I scored two books at the British Museum as I rushed on through.
"Tales From Ancient Egypt" by J. Tyldesley. Oh. My. God. Why did I buy this! It's just what I don't like! On first glance it seemed like a book of tales and letters, backed up by some scholarly introductions. I had opened it up on "A letter from King neferkare Pepi II, Day 15 o fhte third month of innundation, Year 2. Written under the king's own seal." All in formal language, a letter thanking the king's scout that he has "obtained a pygmy from the land of the horizon-dwellers". Super awesome! BUT NO. That was the one good bit in a book that was like, the syrupy worst of re-writes of myths mixed with Cliff Notes, reading in a ton of crap that there's no way was in the original stories. The scholarly bits are embarrassing. I'm not a fan of inept popularizations!

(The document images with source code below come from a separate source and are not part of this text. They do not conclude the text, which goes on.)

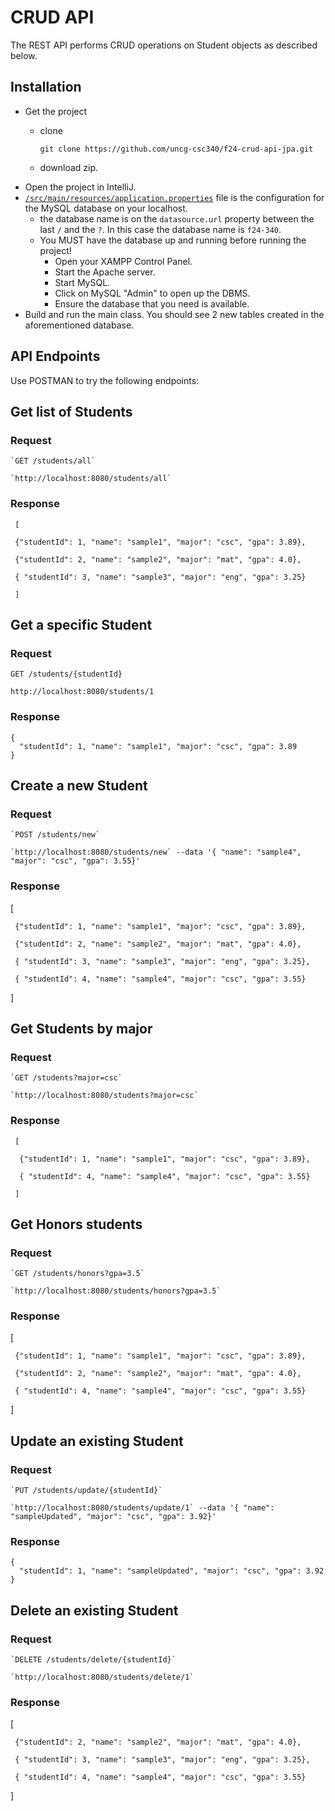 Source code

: # CRUD API

The REST API performs CRUD operations on Student objects as described below.

## Installation
- Get the project
    - clone
  
        `git clone https://github.com/uncg-csc340/f24-crud-api-jpa.git`
    - download zip.
- Open the project in IntelliJ.
- [`/src/main/resources/application.properties`](https://github.com/uncg-csc340/f24-crud-api-jpa/blob/8f6ea1be819075df59ed06bd5b8975eccb636712/src/main/resources/application.properties) file  is the configuration for the MySQL database on your localhost.
  - the database name is on the `datasource.url` property between the last `/` and the `?`. In this case the database name is `f24-340`.
  - You MUST have the database up and running before running the project! 
    - Open your XAMPP Control Panel.
    - Start the Apache server.
    - Start MySQL.
    - Click on MySQL "Admin" to open up the DBMS.
    - Ensure the database that you need is available.
- Build and run the main class. You should see 2 new tables created in the aforementioned database.

## API Endpoints
Use POSTMAN to try the following endpoints:

## Get list of Students

### Request

    `GET /students/all`

    `http://localhost:8080/students/all`

   
### Response

     [
   
     {"studentId": 1, "name": "sample1", "major": "csc", "gpa": 3.89}, 
   
     {"studentId": 2, "name": "sample2", "major": "mat", "gpa": 4.0}, 
   
     { "studentId": 3, "name": "sample3", "major": "eng", "gpa": 3.25}
   
     ]

## Get a specific Student

### Request

`GET /students/{studentId}`

`http://localhost:8080/students/1`

### Response

    {
      "studentId": 1, "name": "sample1", "major": "csc", "gpa": 3.89
    }

     
## Create a new Student

### Request

    `POST /students/new`
    
    `http://localhost:8080/students/new` --data '{ "name": "sample4", "major": "csc", "gpa": 3.55}'

   ### Response

   [
   
     {"studentId": 1, "name": "sample1", "major": "csc", "gpa": 3.89}, 
   
     {"studentId": 2, "name": "sample2", "major": "mat", "gpa": 4.0}, 
   
     { "studentId": 3, "name": "sample3", "major": "eng", "gpa": 3.25},

     { "studentId": 4, "name": "sample4", "major": "csc", "gpa": 3.55}
   
  ]

## Get Students by major

### Request

    `GET /students?major=csc`

    `http://localhost:8080/students?major=csc`

   
### Response

     [
   
      {"studentId": 1, "name": "sample1", "major": "csc", "gpa": 3.89}, 
   
      { "studentId": 4, "name": "sample4", "major": "csc", "gpa": 3.55}
   
     ]

## Get Honors students

### Request

    `GET /students/honors?gpa=3.5`

    `http://localhost:8080/students/honors?gpa=3.5`

   
### Response

   [
   
     {"studentId": 1, "name": "sample1", "major": "csc", "gpa": 3.89}, 
   
     {"studentId": 2, "name": "sample2", "major": "mat", "gpa": 4.0},    

     { "studentId": 4, "name": "sample4", "major": "csc", "gpa": 3.55}
     
   ]

## Update an existing Student

### Request

    `PUT /students/update/{studentId}`
    
    `http://localhost:8080/students/update/1` --data '{ "name": "sampleUpdated", "major": "csc", "gpa": 3.92}'

   ### Response
   
    {
      "studentId": 1, "name": "sampleUpdated", "major": "csc", "gpa": 3.92
    }


## Delete an existing Student

### Request

    `DELETE /students/delete/{studentId}`
    
    `http://localhost:8080/students/delete/1`

   ### Response
   
   [
   
     {"studentId": 2, "name": "sample2", "major": "mat", "gpa": 4.0}, 
   
     { "studentId": 3, "name": "sample3", "major": "eng", "gpa": 3.25},

     { "studentId": 4, "name": "sample4", "major": "csc", "gpa": 3.55}
   
  ]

Now onward to the good stuff. "The Literature of Ancient Sumer" by J. Black, G. Cunningham, E. Robson, Gábor Zólyomi. Maps! Footnotes! Line numbers! Comparisons! Actual words in Sumerian! Explanations of place names and variant spellings, ie. Nibru rather than the more familiar "Nippur"! gaps, question marks! Get real! Stories that you can piece together, that seem like stories other than we tell now, that don't follow our patterns or expectations. Formal language, and "foreignized" translation. If I wanted a girls' own bedtime story of Inanna and Dumuzi I'd go back in time to 1897 and scare one up! Instead I get the most delightful monologue of the fisherman to the fish.

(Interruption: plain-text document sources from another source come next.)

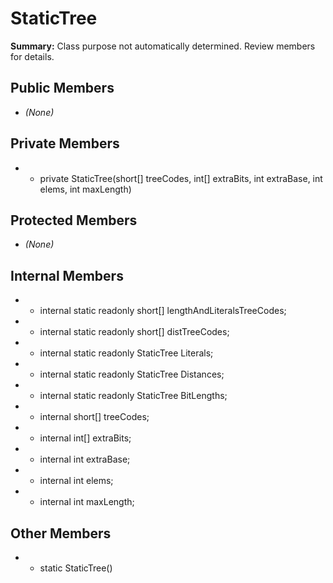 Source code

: # StaticTree

**Summary:** Class purpose not automatically determined. Review members for details.

## Public Members
- *(None)*

## Private Members
- - private StaticTree(short[] treeCodes, int[] extraBits, int extraBase, int elems, int maxLength)

## Protected Members
- *(None)*

## Internal Members
- - internal static readonly short[] lengthAndLiteralsTreeCodes;
- - internal static readonly short[] distTreeCodes;
- - internal static readonly StaticTree Literals;
- - internal static readonly StaticTree Distances;
- - internal static readonly StaticTree BitLengths;
- - internal short[] treeCodes;
- - internal int[] extraBits;
- - internal int extraBase;
- - internal int elems;
- - internal int maxLength;

## Other Members
- - static StaticTree()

The home of the fishMy fish, I have built you a home! My fish, I have built you a house. I have built you a store! I have built you a house bigger than a house, in fact a large sheepfold. Inside there is incense, and I have covered it in cloths for you: in this happy place I... water of joy for you....in the house, there is food, food of the best quality...In the house there is beer, there is good beer. ..
Let your acquaintances come! Let your dear ones come! ... Let your wife and children come!
Enter, my beloved son! Enter, my fine son! Don't let the day go by, don't let the night come! ...My fish, no one who sleeps there will be disturbed; no one who sits there will get involved in a quarrel.
I can't wait to read the bits about Sumerian poetic & literary forms. This looks so great!
I love invocations and formal histories, and very long praise names, and all strange literary formalities.